*** AVAILABLE DATA Section Begins ***
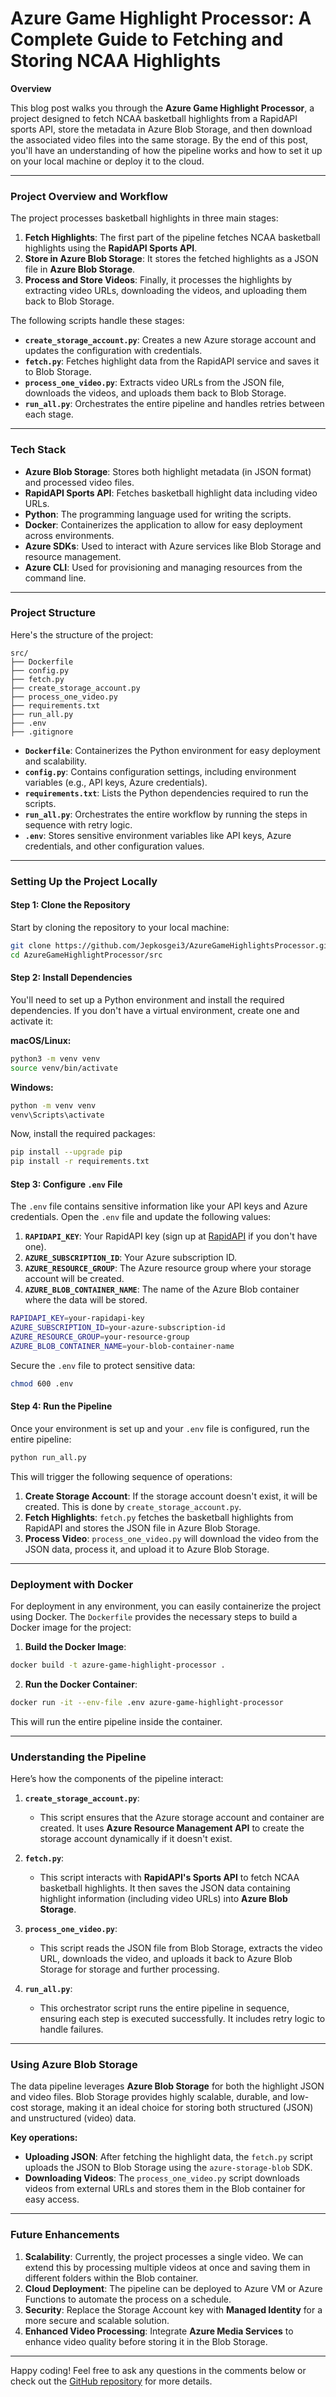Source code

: # Azure Game Highlight Processor: A Complete Guide to Fetching and Storing NCAA Highlights

**Overview**

This blog post walks you through the **Azure Game Highlight Processor**, a project designed to fetch NCAA basketball highlights from a RapidAPI sports API, store the metadata in Azure Blob Storage, and then download the associated video files into the same storage. By the end of this post, you'll have an understanding of how the pipeline works and how to set it up on your local machine or deploy it to the cloud.

---

### **Project Overview and Workflow**

The project processes basketball highlights in three main stages:

1. **Fetch Highlights**: The first part of the pipeline fetches NCAA basketball highlights using the **RapidAPI Sports API**.
2. **Store in Azure Blob Storage**: It stores the fetched highlights as a JSON file in **Azure Blob Storage**.
3. **Process and Store Videos**: Finally, it processes the highlights by extracting video URLs, downloading the videos, and uploading them back to Blob Storage.

The following scripts handle these stages:

- **`create_storage_account.py`**: Creates a new Azure storage account and updates the configuration with credentials.
- **`fetch.py`**: Fetches highlight data from the RapidAPI service and saves it to Blob Storage.
- **`process_one_video.py`**: Extracts video URLs from the JSON file, downloads the videos, and uploads them back to Blob Storage.
- **`run_all.py`**: Orchestrates the entire pipeline and handles retries between each stage.

---

### **Tech Stack**

- **Azure Blob Storage**: Stores both highlight metadata (in JSON format) and processed video files.
- **RapidAPI Sports API**: Fetches basketball highlight data including video URLs.
- **Python**: The programming language used for writing the scripts.
- **Docker**: Containerizes the application to allow for easy deployment across environments.
- **Azure SDKs**: Used to interact with Azure services like Blob Storage and resource management.
- **Azure CLI**: Used for provisioning and managing resources from the command line.

---

### **Project Structure**

Here's the structure of the project:

```
src/
├── Dockerfile
├── config.py
├── fetch.py
├── create_storage_account.py
├── process_one_video.py
├── requirements.txt
├── run_all.py
├── .env
├── .gitignore
```

- **`Dockerfile`**: Containerizes the Python environment for easy deployment and scalability.
- **`config.py`**: Contains configuration settings, including environment variables (e.g., API keys, Azure credentials).
- **`requirements.txt`**: Lists the Python dependencies required to run the scripts.
- **`run_all.py`**: Orchestrates the entire workflow by running the steps in sequence with retry logic.
- **`.env`**: Stores sensitive environment variables like API keys, Azure credentials, and other configuration values.

---

### **Setting Up the Project Locally**

#### **Step 1: Clone the Repository**

Start by cloning the repository to your local machine:

```bash
git clone https://github.com/Jepkosgei3/AzureGameHighlightsProcessor.git
cd AzureGameHighlightProcessor/src
```

#### **Step 2: Install Dependencies**

You'll need to set up a Python environment and install the required dependencies. If you don't have a virtual environment, create one and activate it:

**macOS/Linux:**
```bash
python3 -m venv venv
source venv/bin/activate
```

**Windows:**
```bash
python -m venv venv
venv\Scripts\activate
```

Now, install the required packages:

```bash
pip install --upgrade pip
pip install -r requirements.txt
```

#### **Step 3: Configure `.env` File**

The `.env` file contains sensitive information like your API keys and Azure credentials. Open the `.env` file and update the following values:

1. **`RAPIDAPI_KEY`**: Your RapidAPI key (sign up at [RapidAPI](https://rapidapi.com) if you don't have one).
2. **`AZURE_SUBSCRIPTION_ID`**: Your Azure subscription ID.
3. **`AZURE_RESOURCE_GROUP`**: The Azure resource group where your storage account will be created.
4. **`AZURE_BLOB_CONTAINER_NAME`**: The name of the Azure Blob container where the data will be stored.

```bash
RAPIDAPI_KEY=your-rapidapi-key
AZURE_SUBSCRIPTION_ID=your-azure-subscription-id
AZURE_RESOURCE_GROUP=your-resource-group
AZURE_BLOB_CONTAINER_NAME=your-blob-container-name
```

Secure the `.env` file to protect sensitive data:

```bash
chmod 600 .env
```

#### **Step 4: Run the Pipeline**

Once your environment is set up and your `.env` file is configured, run the entire pipeline:

```bash
python run_all.py
```

This will trigger the following sequence of operations:

1. **Create Storage Account**: If the storage account doesn't exist, it will be created. This is done by `create_storage_account.py`.
2. **Fetch Highlights**: `fetch.py` fetches the basketball highlights from RapidAPI and stores the JSON file in Azure Blob Storage.
3. **Process Video**: `process_one_video.py` will download the video from the JSON data, process it, and upload it to Azure Blob Storage.

---

### **Deployment with Docker**

For deployment in any environment, you can easily containerize the project using Docker. The `Dockerfile` provides the necessary steps to build a Docker image for the project:

1. **Build the Docker Image**:

```bash
docker build -t azure-game-highlight-processor .
```

2. **Run the Docker Container**:

```bash
docker run -it --env-file .env azure-game-highlight-processor
```

This will run the entire pipeline inside the container.

---

### **Understanding the Pipeline**

Here’s how the components of the pipeline interact:

1. **`create_storage_account.py`**: 
   - This script ensures that the Azure storage account and container are created. It uses **Azure Resource Management API** to create the storage account dynamically if it doesn't exist.

2. **`fetch.py`**:
   - This script interacts with **RapidAPI's Sports API** to fetch NCAA basketball highlights. It then saves the JSON data containing highlight information (including video URLs) into **Azure Blob Storage**.

3. **`process_one_video.py`**:
   - This script reads the JSON file from Blob Storage, extracts the video URL, downloads the video, and uploads it back to Azure Blob Storage for storage and further processing.

4. **`run_all.py`**:
   - This orchestrator script runs the entire pipeline in sequence, ensuring each step is executed successfully. It includes retry logic to handle failures.

---

### **Using Azure Blob Storage**

The data pipeline leverages **Azure Blob Storage** for both the highlight JSON and video files. Blob Storage provides highly scalable, durable, and low-cost storage, making it an ideal choice for storing both structured (JSON) and unstructured (video) data.

**Key operations:**
- **Uploading JSON**: After fetching the highlight data, the `fetch.py` script uploads the JSON to Blob Storage using the `azure-storage-blob` SDK.
- **Downloading Videos**: The `process_one_video.py` script downloads videos from external URLs and stores them in the Blob container for easy access.

---

### **Future Enhancements**

1. **Scalability**: Currently, the project processes a single video. We can extend this by processing multiple videos at once and saving them in different folders within the Blob container.
2. **Cloud Deployment**: The pipeline can be deployed to Azure VM or Azure Functions to automate the process on a schedule.
3. **Security**: Replace the Storage Account key with **Managed Identity** for a more secure and scalable solution.
4. **Enhanced Video Processing**: Integrate **Azure Media Services** to enhance video quality before storing it in the Blob Storage.

---

Happy coding! Feel free to ask any questions in the comments below or check out the [GitHub repository](https://github.com/Jepkosgei3/AzureGameHighlightsProcessor.git) for more details.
*** AVAILABLE DATA Section Ends ***
YOUR OBJECTIVE ▸ Answer with the number alone: how many lines in the records include the word "stages"?

ANSWER FOR THIS EXERCISE ▸ 2